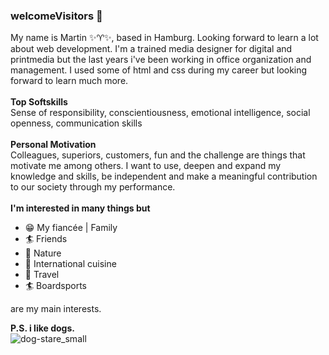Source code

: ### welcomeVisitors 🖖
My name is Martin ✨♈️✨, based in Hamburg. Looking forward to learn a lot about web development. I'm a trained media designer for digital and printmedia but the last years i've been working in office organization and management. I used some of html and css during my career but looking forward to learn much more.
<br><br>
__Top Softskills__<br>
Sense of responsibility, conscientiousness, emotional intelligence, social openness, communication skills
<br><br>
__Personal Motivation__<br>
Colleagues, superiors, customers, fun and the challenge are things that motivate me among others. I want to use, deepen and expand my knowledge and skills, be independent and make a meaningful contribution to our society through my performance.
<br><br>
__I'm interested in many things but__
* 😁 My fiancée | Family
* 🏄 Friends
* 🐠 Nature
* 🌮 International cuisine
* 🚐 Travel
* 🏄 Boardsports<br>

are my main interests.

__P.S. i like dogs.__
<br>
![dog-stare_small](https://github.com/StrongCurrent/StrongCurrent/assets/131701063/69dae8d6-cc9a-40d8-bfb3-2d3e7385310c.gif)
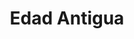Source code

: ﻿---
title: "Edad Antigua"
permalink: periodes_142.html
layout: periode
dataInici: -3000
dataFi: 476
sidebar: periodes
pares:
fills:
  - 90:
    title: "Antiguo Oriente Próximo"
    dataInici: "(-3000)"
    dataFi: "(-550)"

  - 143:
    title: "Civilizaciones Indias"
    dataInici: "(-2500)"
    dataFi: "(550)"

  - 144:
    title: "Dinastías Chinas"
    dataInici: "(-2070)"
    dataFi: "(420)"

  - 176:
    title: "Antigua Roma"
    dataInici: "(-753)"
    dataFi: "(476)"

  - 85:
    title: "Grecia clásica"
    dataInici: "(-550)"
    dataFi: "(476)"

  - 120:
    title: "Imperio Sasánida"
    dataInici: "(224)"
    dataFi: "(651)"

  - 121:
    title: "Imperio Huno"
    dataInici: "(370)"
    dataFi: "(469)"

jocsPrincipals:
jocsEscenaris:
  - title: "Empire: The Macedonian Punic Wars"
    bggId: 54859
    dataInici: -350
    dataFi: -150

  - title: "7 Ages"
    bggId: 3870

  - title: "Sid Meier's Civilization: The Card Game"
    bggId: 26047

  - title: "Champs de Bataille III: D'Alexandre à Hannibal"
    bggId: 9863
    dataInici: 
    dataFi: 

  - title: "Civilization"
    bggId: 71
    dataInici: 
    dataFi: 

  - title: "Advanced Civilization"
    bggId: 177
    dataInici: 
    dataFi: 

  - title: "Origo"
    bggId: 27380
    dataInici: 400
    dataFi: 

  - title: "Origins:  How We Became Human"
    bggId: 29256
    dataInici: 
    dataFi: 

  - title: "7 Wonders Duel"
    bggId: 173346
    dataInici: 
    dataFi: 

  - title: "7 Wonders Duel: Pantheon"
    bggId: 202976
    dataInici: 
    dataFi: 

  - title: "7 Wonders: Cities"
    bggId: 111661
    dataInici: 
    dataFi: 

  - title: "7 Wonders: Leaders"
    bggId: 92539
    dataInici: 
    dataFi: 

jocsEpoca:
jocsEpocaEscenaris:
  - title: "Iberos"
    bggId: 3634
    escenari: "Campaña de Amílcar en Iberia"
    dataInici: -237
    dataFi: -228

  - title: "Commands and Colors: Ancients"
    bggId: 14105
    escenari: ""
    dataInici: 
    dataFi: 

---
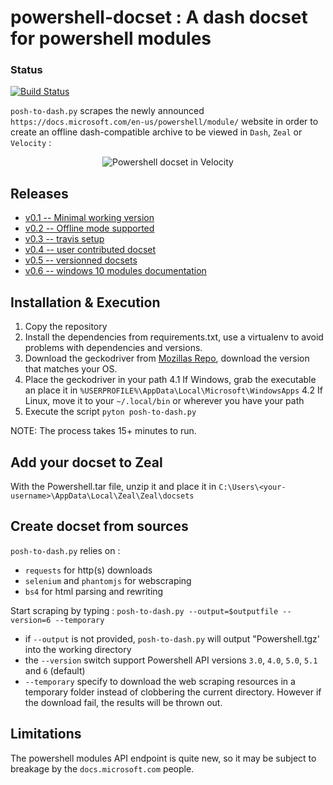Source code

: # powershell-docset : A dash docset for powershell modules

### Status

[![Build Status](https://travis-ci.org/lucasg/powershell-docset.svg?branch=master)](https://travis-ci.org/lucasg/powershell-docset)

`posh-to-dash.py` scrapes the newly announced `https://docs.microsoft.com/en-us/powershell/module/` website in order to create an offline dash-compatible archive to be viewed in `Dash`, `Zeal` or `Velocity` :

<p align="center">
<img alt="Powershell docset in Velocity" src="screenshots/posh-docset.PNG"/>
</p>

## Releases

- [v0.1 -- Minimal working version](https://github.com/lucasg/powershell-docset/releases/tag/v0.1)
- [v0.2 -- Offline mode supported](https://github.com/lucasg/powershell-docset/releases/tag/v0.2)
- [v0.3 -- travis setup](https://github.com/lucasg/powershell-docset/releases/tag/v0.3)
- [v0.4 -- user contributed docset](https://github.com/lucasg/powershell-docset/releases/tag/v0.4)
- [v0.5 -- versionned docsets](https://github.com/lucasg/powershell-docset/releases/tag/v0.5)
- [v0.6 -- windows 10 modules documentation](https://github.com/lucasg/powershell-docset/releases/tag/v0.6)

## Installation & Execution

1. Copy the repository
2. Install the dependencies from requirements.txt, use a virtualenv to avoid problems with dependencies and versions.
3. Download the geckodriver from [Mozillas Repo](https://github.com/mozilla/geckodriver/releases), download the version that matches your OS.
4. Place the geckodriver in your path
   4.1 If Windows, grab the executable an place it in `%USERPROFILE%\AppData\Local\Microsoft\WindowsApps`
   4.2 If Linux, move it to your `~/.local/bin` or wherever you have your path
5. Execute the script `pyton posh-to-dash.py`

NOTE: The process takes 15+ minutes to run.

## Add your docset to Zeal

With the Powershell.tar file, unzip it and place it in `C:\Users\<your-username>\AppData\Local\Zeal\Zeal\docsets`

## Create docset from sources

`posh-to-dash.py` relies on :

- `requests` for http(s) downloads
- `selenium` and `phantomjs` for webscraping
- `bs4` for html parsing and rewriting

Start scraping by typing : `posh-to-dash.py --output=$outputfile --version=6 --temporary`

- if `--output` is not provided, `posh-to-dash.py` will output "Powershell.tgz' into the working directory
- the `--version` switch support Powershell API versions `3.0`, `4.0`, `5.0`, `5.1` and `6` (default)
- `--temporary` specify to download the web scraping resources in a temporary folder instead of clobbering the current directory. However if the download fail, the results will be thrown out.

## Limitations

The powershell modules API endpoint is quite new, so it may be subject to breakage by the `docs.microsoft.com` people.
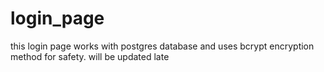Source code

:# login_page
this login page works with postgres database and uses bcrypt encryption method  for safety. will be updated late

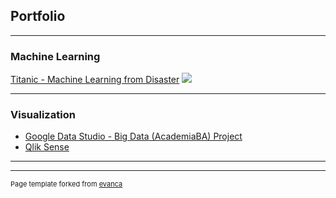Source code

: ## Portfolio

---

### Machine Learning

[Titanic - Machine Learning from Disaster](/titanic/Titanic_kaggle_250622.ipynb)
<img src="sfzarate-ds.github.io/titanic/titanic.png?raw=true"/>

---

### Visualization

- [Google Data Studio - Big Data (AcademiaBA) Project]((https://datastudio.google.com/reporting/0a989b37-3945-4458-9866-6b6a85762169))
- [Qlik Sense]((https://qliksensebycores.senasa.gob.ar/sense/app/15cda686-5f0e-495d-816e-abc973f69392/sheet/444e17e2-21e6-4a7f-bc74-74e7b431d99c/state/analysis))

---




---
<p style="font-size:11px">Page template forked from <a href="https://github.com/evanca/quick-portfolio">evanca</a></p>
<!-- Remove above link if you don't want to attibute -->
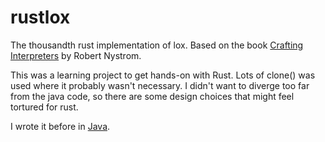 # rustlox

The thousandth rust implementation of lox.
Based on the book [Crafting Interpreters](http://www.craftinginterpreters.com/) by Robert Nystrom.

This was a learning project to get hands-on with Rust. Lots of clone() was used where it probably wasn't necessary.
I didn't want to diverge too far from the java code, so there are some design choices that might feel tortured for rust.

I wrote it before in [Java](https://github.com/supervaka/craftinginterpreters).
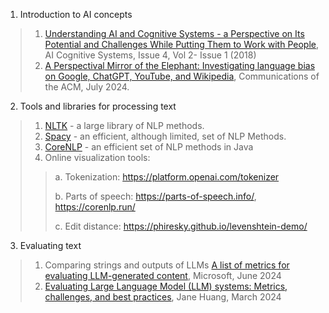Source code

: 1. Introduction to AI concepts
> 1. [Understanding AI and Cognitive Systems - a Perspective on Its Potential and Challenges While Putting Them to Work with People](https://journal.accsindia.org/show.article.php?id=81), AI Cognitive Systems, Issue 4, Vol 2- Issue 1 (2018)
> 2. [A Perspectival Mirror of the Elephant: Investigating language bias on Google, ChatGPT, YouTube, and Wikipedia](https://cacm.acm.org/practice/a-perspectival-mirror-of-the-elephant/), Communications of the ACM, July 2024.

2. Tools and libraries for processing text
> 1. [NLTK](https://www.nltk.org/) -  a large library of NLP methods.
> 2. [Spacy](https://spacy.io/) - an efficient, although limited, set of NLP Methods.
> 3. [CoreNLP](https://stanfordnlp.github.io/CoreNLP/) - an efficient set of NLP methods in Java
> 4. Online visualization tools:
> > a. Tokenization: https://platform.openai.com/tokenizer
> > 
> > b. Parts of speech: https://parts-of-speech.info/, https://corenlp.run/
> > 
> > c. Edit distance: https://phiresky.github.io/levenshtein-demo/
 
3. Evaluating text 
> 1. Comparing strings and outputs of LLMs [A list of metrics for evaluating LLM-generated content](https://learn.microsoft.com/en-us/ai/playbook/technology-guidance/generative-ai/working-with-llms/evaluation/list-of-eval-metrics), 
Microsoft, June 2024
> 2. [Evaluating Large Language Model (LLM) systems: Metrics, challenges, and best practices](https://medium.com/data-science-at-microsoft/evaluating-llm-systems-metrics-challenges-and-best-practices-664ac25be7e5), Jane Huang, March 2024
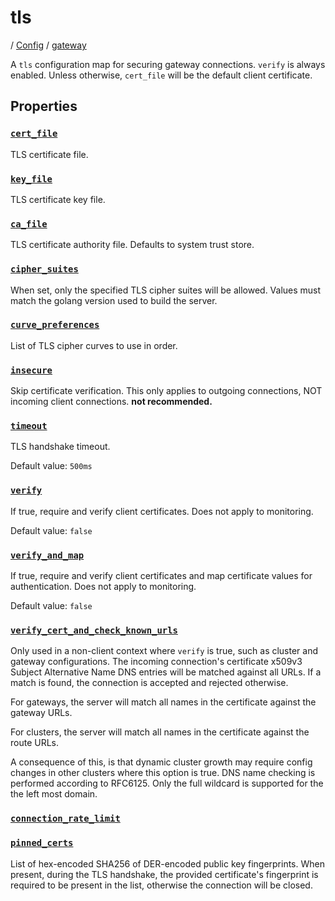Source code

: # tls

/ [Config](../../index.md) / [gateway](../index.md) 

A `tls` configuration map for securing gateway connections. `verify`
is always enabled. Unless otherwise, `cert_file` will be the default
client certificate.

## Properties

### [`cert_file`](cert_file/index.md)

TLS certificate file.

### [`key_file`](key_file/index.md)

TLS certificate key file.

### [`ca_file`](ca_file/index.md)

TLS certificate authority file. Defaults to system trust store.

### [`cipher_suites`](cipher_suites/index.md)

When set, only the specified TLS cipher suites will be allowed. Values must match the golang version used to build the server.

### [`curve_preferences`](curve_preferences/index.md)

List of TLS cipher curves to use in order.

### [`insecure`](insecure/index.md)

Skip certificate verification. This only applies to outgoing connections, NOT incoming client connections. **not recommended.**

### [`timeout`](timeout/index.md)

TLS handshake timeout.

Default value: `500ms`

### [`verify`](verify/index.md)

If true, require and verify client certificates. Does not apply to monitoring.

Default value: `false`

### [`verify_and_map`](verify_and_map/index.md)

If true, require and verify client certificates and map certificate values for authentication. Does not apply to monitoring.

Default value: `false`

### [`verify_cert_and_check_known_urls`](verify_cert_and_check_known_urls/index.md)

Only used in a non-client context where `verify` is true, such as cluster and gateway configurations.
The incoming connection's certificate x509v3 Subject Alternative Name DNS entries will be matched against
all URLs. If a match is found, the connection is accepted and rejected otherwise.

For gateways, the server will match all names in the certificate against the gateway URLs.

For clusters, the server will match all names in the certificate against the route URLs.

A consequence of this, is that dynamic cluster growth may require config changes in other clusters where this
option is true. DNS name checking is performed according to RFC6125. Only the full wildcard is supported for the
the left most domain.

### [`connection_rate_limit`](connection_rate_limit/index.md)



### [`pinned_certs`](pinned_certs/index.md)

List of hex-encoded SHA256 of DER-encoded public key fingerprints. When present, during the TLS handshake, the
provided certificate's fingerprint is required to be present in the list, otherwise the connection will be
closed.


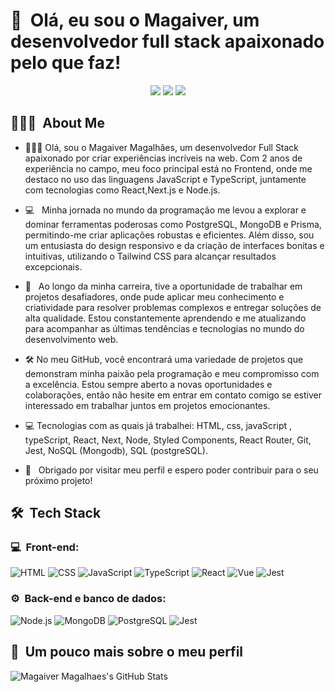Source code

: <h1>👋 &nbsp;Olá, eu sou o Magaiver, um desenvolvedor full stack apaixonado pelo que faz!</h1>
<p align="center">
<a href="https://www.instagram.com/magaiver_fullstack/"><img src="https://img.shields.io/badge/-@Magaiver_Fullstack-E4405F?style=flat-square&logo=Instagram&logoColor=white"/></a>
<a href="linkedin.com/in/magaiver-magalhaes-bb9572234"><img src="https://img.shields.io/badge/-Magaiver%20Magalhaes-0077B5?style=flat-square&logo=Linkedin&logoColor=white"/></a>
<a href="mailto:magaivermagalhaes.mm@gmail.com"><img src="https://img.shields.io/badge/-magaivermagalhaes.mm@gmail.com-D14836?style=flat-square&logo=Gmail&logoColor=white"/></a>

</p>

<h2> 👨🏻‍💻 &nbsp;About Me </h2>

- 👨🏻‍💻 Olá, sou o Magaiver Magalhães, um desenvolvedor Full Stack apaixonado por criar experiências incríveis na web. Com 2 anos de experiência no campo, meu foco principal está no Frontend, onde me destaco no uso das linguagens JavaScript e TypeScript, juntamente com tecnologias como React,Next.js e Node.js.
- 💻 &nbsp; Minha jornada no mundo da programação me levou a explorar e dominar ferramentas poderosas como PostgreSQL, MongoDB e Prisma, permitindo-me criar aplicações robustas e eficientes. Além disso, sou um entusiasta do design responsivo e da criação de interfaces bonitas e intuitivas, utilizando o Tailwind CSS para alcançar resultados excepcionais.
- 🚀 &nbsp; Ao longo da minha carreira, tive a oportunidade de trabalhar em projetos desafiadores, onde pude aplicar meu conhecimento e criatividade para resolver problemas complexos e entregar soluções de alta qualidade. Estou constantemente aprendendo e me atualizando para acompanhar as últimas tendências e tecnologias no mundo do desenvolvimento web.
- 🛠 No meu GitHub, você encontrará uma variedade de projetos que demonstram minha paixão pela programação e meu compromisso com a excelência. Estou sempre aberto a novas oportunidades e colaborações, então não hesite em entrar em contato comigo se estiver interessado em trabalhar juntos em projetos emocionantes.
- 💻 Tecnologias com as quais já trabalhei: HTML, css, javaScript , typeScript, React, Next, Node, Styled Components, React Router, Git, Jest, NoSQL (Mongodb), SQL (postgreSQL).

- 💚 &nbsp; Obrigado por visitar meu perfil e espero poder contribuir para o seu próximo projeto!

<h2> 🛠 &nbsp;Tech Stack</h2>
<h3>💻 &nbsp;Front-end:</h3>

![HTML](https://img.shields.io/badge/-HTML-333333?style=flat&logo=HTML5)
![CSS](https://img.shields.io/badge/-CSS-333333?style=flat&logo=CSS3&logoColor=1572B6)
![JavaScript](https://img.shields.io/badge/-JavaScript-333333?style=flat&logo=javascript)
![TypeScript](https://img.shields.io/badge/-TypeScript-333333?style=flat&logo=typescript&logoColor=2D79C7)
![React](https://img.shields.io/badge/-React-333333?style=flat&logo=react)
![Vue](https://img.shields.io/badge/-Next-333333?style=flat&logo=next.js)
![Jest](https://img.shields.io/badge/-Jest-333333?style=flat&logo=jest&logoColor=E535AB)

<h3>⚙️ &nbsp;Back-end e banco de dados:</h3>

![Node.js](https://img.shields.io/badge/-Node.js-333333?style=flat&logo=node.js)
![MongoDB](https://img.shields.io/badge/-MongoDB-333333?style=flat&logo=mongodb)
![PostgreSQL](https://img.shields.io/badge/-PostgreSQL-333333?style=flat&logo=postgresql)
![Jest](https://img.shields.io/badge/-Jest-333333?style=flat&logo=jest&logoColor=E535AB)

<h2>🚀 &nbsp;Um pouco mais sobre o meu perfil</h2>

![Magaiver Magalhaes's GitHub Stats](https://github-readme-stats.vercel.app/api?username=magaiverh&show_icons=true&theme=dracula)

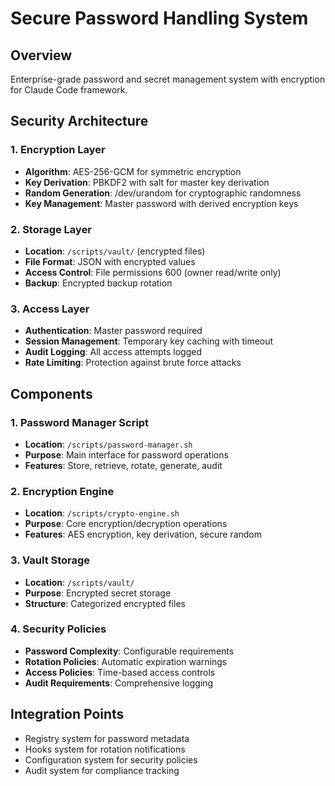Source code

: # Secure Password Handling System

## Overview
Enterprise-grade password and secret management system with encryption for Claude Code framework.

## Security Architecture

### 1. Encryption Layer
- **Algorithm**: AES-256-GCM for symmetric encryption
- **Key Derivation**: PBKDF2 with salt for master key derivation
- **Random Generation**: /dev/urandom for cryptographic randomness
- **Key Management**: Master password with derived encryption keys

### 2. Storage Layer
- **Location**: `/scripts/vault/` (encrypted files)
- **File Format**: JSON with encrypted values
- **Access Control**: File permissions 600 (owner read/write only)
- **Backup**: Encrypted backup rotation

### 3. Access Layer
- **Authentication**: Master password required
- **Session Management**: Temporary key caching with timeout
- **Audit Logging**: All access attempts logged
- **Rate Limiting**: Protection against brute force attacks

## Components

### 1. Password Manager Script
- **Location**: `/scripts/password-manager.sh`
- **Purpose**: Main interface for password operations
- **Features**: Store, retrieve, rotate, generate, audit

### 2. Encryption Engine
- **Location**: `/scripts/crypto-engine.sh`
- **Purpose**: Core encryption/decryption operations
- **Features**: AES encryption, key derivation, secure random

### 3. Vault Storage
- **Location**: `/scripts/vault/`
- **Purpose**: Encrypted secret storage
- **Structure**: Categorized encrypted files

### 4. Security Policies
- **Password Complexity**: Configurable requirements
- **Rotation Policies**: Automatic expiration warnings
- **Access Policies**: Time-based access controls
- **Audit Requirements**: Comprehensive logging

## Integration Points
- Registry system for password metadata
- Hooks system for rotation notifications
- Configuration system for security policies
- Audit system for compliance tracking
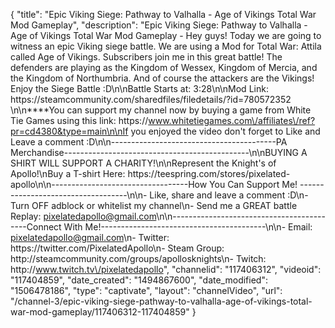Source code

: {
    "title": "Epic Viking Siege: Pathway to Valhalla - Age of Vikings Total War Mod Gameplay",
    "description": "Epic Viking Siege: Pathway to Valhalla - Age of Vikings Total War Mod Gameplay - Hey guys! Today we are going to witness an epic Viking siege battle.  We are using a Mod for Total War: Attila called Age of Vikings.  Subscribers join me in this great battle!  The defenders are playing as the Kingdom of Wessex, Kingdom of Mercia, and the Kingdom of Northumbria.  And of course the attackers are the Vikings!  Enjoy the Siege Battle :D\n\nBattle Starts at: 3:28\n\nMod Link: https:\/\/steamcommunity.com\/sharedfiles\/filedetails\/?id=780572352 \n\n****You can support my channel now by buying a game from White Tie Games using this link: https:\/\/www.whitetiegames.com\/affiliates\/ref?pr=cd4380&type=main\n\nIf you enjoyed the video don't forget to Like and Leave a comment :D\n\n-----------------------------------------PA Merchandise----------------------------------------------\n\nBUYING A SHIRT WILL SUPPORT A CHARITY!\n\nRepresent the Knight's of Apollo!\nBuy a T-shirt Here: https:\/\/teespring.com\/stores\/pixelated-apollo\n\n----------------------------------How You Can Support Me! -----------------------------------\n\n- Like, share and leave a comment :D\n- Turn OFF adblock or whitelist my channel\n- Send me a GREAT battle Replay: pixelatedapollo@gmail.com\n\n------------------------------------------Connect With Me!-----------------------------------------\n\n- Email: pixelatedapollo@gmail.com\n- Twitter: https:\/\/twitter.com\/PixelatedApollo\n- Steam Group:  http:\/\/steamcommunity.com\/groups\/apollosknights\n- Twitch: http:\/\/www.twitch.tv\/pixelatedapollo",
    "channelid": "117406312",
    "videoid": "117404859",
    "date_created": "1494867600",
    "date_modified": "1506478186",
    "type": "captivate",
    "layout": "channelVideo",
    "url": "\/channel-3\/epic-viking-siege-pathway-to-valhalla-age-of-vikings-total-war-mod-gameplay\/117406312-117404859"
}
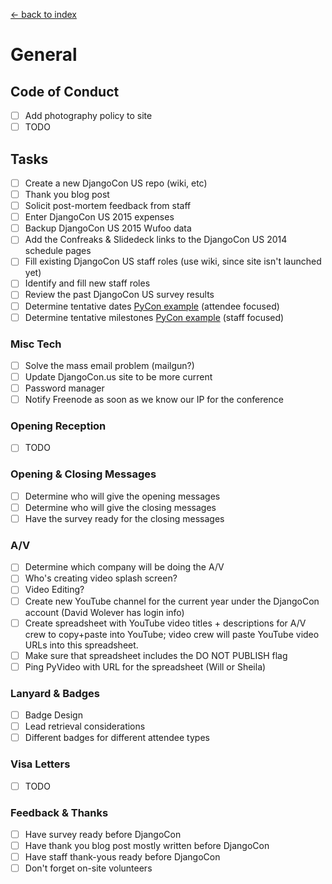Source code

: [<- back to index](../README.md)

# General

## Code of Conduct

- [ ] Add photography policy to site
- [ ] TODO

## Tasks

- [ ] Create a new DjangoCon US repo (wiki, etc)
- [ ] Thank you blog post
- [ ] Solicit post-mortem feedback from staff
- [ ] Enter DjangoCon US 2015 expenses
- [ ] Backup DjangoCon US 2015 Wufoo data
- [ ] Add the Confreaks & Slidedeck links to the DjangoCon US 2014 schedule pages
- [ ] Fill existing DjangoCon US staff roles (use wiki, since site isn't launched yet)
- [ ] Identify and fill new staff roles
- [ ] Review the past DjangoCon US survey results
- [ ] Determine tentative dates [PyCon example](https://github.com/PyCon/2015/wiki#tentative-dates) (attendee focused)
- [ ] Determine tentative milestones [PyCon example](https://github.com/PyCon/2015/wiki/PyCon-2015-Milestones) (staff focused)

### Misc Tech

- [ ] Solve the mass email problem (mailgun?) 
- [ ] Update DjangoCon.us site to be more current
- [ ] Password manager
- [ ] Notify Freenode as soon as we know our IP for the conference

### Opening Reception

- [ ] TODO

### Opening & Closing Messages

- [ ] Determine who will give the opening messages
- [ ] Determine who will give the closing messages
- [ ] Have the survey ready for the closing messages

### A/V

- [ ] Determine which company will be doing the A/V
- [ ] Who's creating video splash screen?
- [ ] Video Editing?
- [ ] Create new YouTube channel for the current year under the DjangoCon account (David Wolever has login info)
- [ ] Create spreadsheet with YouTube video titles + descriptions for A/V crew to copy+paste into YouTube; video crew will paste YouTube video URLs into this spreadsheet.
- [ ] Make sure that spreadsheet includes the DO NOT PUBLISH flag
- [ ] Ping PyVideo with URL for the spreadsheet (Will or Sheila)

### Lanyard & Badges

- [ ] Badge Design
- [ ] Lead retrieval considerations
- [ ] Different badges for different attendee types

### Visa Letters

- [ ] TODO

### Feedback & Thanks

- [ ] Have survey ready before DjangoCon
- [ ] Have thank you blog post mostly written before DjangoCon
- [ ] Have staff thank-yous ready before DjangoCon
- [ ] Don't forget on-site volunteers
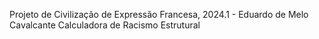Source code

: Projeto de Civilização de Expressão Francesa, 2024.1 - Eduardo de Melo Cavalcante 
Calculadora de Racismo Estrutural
========================================================================
THE PROBLEM → Provide the count of lines in the entries above that hold the word "para", and leave out everything else.

EXERCISE SOLUTION → 3